No episódio anterior…
Jesus nos desafiou a escolher onde colocar o nosso tesouro(o que nos faz lembrar que todos temos tesouros). Ele revelou que o verdadeiro tesouro não é algo que podemos acumular ou proteger com cadeados, mas algo eterno, que transforma o coração. Ele nos chamou a escolher entre dois senhores – Deus ou as riquezas – e a investir no que realmente importa.
Agora, Ele vai direto ao ponto de uma das maiores lutas humanas: a ansiedade (esse não é uma questão recente)
Jesus toca em um tema que atravessa gerações: a preocupação com o amanhã, com o que comer, vestir, ou com as incertezas da vida.
Na tradição judaica, a provisão de Deus era uma verdade central. Desde o maná no deserto (Êxodo 16) até os salmos que exaltam o cuidado de Deus por todas as suas criaturas (Salmo 145:15-16), Israel sabia que Deus era o provedor.
Jesus se conecta a essa tradição, mas dá um passo mais profundo: Ele não apenas nos lembra que Deus cuida de nós, mas nos convida a viver como se realmente acreditássemos nisso.

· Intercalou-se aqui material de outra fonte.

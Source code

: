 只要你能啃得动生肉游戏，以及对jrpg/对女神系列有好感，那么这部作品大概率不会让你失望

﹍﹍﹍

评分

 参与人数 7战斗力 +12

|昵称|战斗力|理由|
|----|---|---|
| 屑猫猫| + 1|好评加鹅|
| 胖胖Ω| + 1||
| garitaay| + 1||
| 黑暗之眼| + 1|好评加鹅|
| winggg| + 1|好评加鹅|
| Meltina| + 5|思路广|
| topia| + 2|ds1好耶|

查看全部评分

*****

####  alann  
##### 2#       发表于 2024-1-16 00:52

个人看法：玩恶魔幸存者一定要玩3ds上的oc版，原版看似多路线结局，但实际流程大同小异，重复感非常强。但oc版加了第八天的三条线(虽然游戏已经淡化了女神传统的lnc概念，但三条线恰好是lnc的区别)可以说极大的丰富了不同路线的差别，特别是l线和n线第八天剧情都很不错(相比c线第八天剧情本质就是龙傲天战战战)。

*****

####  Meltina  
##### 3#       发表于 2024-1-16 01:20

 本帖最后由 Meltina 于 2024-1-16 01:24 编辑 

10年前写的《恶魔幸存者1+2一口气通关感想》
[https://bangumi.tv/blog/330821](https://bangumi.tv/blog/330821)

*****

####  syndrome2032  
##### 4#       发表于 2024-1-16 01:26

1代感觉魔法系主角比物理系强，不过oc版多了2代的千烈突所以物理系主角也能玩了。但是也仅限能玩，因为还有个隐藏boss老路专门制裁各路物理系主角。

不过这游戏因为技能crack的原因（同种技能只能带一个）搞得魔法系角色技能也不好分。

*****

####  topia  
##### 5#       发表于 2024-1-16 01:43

“Olhai para as aves do céu, que não semeiam, não colhem, nem ajuntam em celeiros; contudo, vosso Pai celeste as sustenta. Não valeis vós muito mais do que as aves?”

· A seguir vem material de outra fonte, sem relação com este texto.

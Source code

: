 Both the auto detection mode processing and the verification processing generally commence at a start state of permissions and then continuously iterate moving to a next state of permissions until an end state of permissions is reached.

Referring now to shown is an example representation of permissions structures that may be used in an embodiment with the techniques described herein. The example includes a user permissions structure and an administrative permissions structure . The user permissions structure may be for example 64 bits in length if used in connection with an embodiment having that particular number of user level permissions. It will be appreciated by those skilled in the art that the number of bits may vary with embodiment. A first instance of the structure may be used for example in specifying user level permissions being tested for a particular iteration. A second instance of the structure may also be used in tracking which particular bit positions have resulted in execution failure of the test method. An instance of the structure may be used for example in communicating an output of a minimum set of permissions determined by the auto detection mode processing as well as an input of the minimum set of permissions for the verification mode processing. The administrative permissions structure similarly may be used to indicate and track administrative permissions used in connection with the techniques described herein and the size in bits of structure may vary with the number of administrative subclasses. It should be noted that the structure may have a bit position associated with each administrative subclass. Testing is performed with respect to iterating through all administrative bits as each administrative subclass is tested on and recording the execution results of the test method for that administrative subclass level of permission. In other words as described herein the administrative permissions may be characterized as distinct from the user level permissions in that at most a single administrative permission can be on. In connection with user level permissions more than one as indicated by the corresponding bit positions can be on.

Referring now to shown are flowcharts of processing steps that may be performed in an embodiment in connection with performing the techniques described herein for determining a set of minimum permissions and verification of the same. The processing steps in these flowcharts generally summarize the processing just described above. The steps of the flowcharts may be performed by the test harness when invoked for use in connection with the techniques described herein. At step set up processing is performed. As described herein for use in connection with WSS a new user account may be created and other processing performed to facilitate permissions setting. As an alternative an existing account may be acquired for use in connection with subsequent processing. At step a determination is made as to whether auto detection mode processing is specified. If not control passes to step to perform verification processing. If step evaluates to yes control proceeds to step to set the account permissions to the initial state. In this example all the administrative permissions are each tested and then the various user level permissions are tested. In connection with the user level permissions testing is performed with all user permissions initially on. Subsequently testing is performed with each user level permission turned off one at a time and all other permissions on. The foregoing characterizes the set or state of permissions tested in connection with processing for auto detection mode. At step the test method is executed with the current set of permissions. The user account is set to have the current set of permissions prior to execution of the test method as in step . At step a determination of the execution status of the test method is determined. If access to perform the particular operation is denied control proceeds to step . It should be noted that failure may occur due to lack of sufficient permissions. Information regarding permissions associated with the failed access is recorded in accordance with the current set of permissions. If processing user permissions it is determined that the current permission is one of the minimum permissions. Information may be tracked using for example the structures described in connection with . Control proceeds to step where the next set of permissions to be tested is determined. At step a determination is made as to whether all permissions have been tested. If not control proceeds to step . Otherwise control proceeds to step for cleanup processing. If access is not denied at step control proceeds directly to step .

Os ouvintes de Jesus viviam em um mundo de instabilidade econômica e política (nós também vivemos). Muitos eram trabalhadores que viviam de um dia para o outro, dependendo do que ganhavam para garantir o pão diário.

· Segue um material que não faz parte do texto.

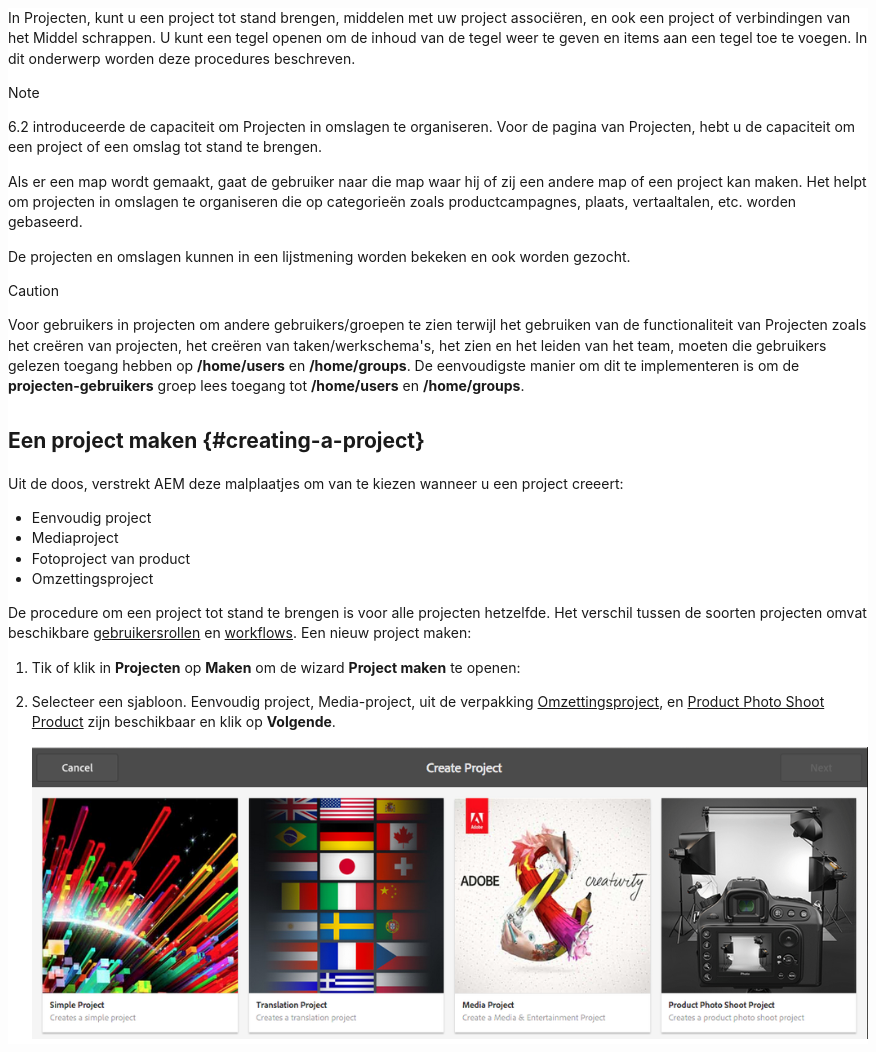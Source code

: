 In Projecten, kunt u een project tot stand brengen, middelen met uw project associëren, en ook een project of verbindingen van het Middel schrappen. U kunt een tegel openen om de inhoud van de tegel weer te geven en items aan een tegel toe te voegen. In dit onderwerp worden deze procedures beschreven.

>[!NOTE]
>
>6.2 introduceerde de capaciteit om Projecten in omslagen te organiseren. Voor de pagina van Projecten, hebt u de capaciteit om een project of een omslag tot stand te brengen.
>
>Als er een map wordt gemaakt, gaat de gebruiker naar die map waar hij of zij een andere map of een project kan maken. Het helpt om projecten in omslagen te organiseren die op categorieën zoals productcampagnes, plaats, vertaaltalen, etc. worden gebaseerd.
>
>De projecten en omslagen kunnen in een lijstmening worden bekeken en ook worden gezocht.

>[!CAUTION]
>
>Voor gebruikers in projecten om andere gebruikers/groepen te zien terwijl het gebruiken van de functionaliteit van Projecten zoals het creëren van projecten, het creëren van taken/werkschema&#39;s, het zien en het leiden van het team, moeten die gebruikers gelezen toegang hebben op **/home/users** en **/home/groups**. De eenvoudigste manier om dit te implementeren is om de **projecten-gebruikers** groep lees toegang tot **/home/users** en **/home/groups**.

## Een project maken {#creating-a-project}

Uit de doos, verstrekt AEM deze malplaatjes om van te kiezen wanneer u een project creeert:

* Eenvoudig project
* Mediaproject
* Fotoproject van product
* Omzettingsproject

De procedure om een project tot stand te brengen is voor alle projecten hetzelfde. Het verschil tussen de soorten projecten omvat beschikbare [gebruikersrollen](/help/sites-authoring/projects.md) en [workflows](/help/sites-authoring/projects-with-workflows.md).  Een nieuw project maken:

1. Tik of klik in **Projecten** op **Maken** om de wizard **Project maken** te openen:
1. Selecteer een sjabloon. Eenvoudig project, Media-project, uit de verpakking [Omzettingsproject](/help/sites-administering/tc-manage.md), en [Product Photo Shoot Product](/help/sites-authoring/managing-product-information.md) zijn beschikbaar en klik op **Volgende**.

   ![chlimage_1-256](assets/chlimage_1-256.png)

Jesus não ignora essas dificuldades, mas aponta para algo maior: Deus, que cuida até dos detalhes mais simples da criação, não se esquecerá dos seus filhos. Ele fala sobre as aves e os lírios para trazer à mente imagens familiares e tranquilizadoras, mas com uma mensagem desafiadora: Por que tanta ansiedade, se Deus é fiel?
Jesus usa verbos que chamam à ação, mas de uma forma contracultural:
“Olhai” para as aves e para os lírios – uma pausa para contemplar a simplicidade da criação e confiar no cuidado do Criador.
“Buscai” em primeiro lugar o Reino de Deus e a sua justiça – uma inversão de prioridades que desafia o foco em preocupações terrenas.
“Não vos inquieteis” – Ele não diz isso como uma sugestão, mas como uma ordem que revela o desejo de Deus de nos libertar da ansiedade.
Para os ouvintes de Jesus, essas palavras eram ao mesmo tempo reconfortantes e desafiadoras. Era reconfortante saber que Deus os via, cuidava deles e estava no controle. Mas também era desafiador abandonar a preocupação, porque isso significava confiar completamente em Deus, mesmo em um mundo incerto.
A frase “basta ao dia o seu próprio mal” é um lembrete de que não podemos controlar o amanhã, mas podemos confiar no Deus que já está lá.